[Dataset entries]
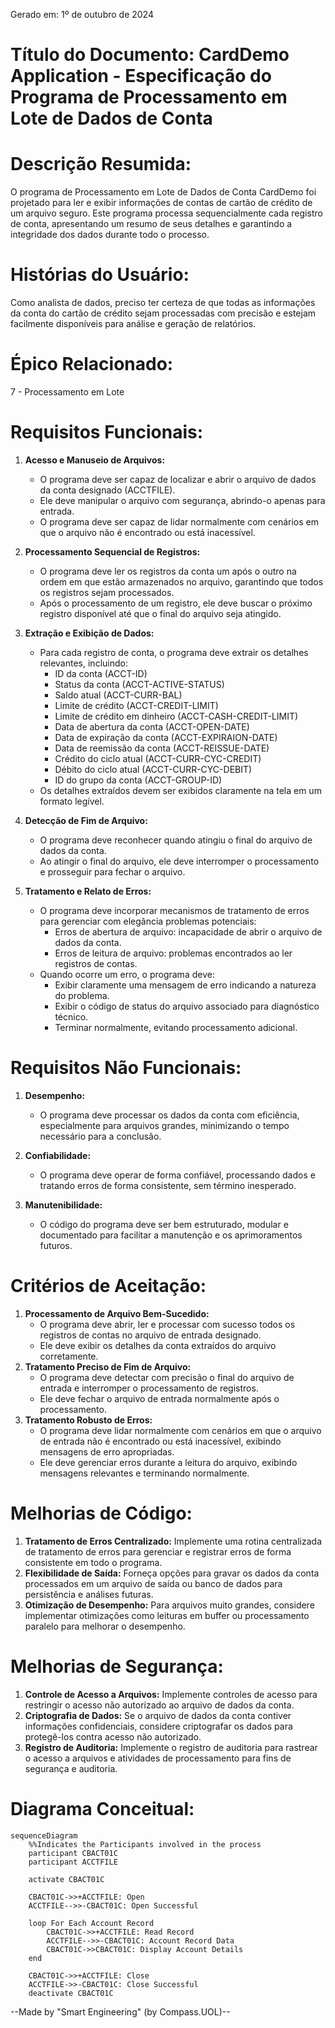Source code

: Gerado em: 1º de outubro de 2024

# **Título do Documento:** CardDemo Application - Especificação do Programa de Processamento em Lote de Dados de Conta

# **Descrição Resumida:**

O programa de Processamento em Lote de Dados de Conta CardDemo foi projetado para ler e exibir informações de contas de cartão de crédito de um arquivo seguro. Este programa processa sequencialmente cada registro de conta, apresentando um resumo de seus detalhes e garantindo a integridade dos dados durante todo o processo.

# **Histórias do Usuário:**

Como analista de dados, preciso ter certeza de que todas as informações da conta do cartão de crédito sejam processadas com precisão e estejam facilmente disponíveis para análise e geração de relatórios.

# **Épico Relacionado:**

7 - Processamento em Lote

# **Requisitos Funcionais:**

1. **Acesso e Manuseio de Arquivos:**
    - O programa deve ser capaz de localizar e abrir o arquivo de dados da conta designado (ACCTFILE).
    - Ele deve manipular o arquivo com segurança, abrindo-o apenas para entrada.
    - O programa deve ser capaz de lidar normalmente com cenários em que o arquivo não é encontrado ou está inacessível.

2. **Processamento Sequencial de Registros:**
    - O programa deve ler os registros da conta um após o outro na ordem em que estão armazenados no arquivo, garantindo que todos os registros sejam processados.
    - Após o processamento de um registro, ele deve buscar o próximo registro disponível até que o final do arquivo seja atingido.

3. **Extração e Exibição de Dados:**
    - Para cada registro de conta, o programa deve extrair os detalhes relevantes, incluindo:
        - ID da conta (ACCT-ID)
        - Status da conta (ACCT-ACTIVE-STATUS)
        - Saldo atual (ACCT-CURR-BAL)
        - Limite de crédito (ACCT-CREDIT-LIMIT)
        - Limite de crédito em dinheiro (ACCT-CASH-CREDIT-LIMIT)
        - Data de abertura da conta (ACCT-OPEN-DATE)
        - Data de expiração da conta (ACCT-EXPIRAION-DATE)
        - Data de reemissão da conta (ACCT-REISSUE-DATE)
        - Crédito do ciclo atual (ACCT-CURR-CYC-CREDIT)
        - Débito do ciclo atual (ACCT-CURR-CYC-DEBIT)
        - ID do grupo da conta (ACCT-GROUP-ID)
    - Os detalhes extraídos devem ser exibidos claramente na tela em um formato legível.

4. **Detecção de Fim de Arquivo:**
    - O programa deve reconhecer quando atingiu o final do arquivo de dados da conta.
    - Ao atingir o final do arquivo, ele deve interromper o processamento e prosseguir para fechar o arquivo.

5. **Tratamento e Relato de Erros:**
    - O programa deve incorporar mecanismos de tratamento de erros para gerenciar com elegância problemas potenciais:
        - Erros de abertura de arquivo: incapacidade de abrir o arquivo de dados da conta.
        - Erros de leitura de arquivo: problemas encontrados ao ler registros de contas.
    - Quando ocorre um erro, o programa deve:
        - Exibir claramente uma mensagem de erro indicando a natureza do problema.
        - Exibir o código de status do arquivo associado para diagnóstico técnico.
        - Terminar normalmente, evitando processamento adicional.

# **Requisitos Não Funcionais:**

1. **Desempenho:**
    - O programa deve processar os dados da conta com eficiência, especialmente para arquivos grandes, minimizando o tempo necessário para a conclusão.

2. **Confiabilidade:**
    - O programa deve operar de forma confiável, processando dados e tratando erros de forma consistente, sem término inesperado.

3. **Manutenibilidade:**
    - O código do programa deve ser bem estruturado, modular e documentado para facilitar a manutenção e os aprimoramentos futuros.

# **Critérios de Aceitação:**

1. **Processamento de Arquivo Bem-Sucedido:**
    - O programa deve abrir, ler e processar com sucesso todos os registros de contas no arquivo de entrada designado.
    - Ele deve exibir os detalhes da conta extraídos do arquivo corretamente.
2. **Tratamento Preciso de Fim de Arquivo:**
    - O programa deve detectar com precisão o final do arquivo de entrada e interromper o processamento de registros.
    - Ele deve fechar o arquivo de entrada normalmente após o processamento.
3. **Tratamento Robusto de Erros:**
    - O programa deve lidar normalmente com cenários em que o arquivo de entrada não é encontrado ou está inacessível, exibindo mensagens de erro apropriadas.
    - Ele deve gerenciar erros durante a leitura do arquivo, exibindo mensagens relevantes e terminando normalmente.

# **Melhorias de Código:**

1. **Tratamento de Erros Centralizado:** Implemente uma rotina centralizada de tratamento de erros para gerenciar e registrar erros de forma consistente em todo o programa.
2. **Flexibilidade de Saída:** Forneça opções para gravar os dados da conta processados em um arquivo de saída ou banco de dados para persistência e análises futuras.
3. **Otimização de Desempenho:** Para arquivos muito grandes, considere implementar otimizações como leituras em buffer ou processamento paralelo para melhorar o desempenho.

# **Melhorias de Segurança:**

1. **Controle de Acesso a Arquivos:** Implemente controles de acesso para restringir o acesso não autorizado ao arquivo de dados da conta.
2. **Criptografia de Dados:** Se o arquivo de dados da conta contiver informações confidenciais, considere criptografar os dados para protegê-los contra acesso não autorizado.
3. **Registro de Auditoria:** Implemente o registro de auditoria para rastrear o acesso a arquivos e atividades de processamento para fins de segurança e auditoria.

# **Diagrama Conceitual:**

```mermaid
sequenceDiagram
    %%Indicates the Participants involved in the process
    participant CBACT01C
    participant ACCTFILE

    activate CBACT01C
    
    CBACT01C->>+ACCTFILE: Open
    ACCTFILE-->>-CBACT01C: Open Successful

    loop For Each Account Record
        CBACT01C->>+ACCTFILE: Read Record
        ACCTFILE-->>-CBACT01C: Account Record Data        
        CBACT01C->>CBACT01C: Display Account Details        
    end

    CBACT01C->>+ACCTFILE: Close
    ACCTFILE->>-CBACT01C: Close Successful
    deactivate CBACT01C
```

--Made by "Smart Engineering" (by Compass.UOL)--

---

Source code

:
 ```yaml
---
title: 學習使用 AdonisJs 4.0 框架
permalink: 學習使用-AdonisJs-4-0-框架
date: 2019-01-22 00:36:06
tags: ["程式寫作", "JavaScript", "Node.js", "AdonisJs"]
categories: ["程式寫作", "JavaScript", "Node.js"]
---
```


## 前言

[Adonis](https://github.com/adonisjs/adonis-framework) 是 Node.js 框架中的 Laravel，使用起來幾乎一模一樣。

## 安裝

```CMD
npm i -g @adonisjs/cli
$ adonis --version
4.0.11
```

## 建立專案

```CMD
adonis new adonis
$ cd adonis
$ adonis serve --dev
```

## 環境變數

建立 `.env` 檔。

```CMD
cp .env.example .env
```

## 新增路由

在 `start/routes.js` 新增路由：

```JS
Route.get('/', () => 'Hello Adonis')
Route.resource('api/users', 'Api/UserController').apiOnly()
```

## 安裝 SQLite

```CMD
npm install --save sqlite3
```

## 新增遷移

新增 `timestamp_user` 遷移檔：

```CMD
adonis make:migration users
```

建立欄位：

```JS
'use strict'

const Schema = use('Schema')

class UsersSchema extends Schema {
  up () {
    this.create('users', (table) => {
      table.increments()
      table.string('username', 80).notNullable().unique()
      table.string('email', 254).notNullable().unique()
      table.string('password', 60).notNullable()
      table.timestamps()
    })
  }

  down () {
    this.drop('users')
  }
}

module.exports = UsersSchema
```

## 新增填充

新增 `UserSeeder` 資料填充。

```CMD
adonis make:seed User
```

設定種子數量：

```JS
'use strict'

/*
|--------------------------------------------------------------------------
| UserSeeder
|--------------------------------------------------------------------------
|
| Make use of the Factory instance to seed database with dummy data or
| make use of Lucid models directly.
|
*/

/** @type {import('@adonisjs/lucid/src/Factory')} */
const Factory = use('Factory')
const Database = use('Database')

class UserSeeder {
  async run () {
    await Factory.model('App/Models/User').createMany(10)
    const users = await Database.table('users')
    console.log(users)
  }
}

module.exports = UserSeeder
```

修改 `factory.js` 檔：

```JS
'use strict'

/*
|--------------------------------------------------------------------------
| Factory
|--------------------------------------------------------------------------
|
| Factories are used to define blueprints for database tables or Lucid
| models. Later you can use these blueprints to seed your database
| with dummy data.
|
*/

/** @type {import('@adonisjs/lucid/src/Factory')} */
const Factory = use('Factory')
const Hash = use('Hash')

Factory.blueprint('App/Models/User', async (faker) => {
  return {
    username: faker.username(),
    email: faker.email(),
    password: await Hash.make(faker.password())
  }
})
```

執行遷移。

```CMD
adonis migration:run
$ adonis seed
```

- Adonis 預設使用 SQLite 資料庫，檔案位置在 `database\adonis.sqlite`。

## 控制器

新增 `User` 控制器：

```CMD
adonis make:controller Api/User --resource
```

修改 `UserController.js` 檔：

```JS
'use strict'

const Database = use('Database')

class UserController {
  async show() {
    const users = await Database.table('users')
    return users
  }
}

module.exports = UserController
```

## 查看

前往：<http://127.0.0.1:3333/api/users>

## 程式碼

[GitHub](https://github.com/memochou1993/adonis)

• Exercise description
Within the entries above, find the string "Record" and return each line that holds it.

• Response below
    loop For Each Account Record
        CBACT01C->>+ACCTFILE: Read Record
        ACCTFILE-->>-CBACT01C: Account Record Data        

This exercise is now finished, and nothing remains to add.